▸ Data for this task:
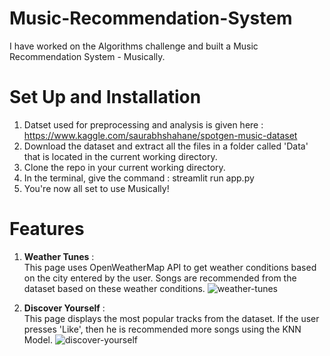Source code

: # Music-Recommendation-System
 I have worked on the Algorithms challenge and built a Music Recommendation System - Musically.

# Set Up and Installation
1. Datset used for preprocessing and analysis is given here : https://www.kaggle.com/saurabhshahane/spotgen-music-dataset
2. Download the dataset and extract all the files in a folder called 'Data' that is located in the current working directory.
4. Clone the repo in your current working directory.
5. In the terminal, give the command : streamlit run app.py
6. You're now all set to use Musically!

# Features
1. **Weather Tunes** : </br>
   This page uses OpenWeatherMap API to get weather conditions based on the city entered by the user. Songs are recommended from the dataset based on these weather   conditions.
         ![weather-tunes](https://user-images.githubusercontent.com/75329906/170872708-9cedf70e-43c8-4c03-b13a-33666dd15e04.jpeg)

2. **Discover Yourself** : </br>
  This page displays the most popular tracks from the dataset. If the user presses 'Like', then he is recommended more songs using the KNN Model.
         ![discover-yourself](https://user-images.githubusercontent.com/75329906/170872728-a2562886-da33-4791-8a99-df10e50f3237.jpeg)
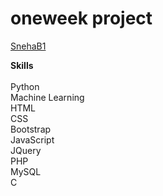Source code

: # oneweek project

<a href="https://github.com/SnehaB1">SnehaB1</a>

<b>Skills</b><br/><br/>
Python<br/>
Machine Learning<br/>
HTML<br/>
CSS<br/>
Bootstrap<br/>
JavaScript<br/>
JQuery<br/>
PHP<br/>
MySQL<br/>
C
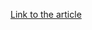 [Link to the article](https://thehackernews.com/2025/07/rondodox-botnet-exploits-flaws-in-tbk.html)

▸ Work order: Going from the line with "I have worked" to the last line of the listing, write out each line exactly and nothing else. Leave out all pictures.

▸ Answer for the task:
 I have worked on the Algorithms challenge and built a Music Recommendation System - Musically.

# Set Up and Installation
1. Datset used for preprocessing and analysis is given here : https://www.kaggle.com/saurabhshahane/spotgen-music-dataset
2. Download the dataset and extract all the files in a folder called 'Data' that is located in the current working directory.
4. Clone the repo in your current working directory.
5. In the terminal, give the command : streamlit run app.py
6. You're now all set to use Musically!

# Features
1. **Weather Tunes** : </br>
   This page uses OpenWeatherMap API to get weather conditions based on the city entered by the user. Songs are recommended from the dataset based on these weather   conditions.
         ![weather-tunes](https://user-images.githubusercontent.com/75329906/170872708-9cedf70e-43c8-4c03-b13a-33666dd15e04.jpeg)

2. **Discover Yourself** : </br>
  This page displays the most popular tracks from the dataset. If the user presses 'Like', then he is recommended more songs using the KNN Model.
         ![discover-yourself](https://user-images.githubusercontent.com/75329906/170872728-a2562886-da33-4791-8a99-df10e50f3237.jpeg)
Source code

: # oneweek project

<a href="https://github.com/SnehaB1">SnehaB1</a>

<b>Skills</b><br/><br/>
Python<br/>
Machine Learning<br/>
HTML<br/>
CSS<br/>
Bootstrap<br/>
JavaScript<br/>
JQuery<br/>
PHP<br/>
MySQL<br/>
C
 [Link to the article](https://thehackernews.com/2025/07/rondodox-botnet-exploits-flaws-in-tbk.html)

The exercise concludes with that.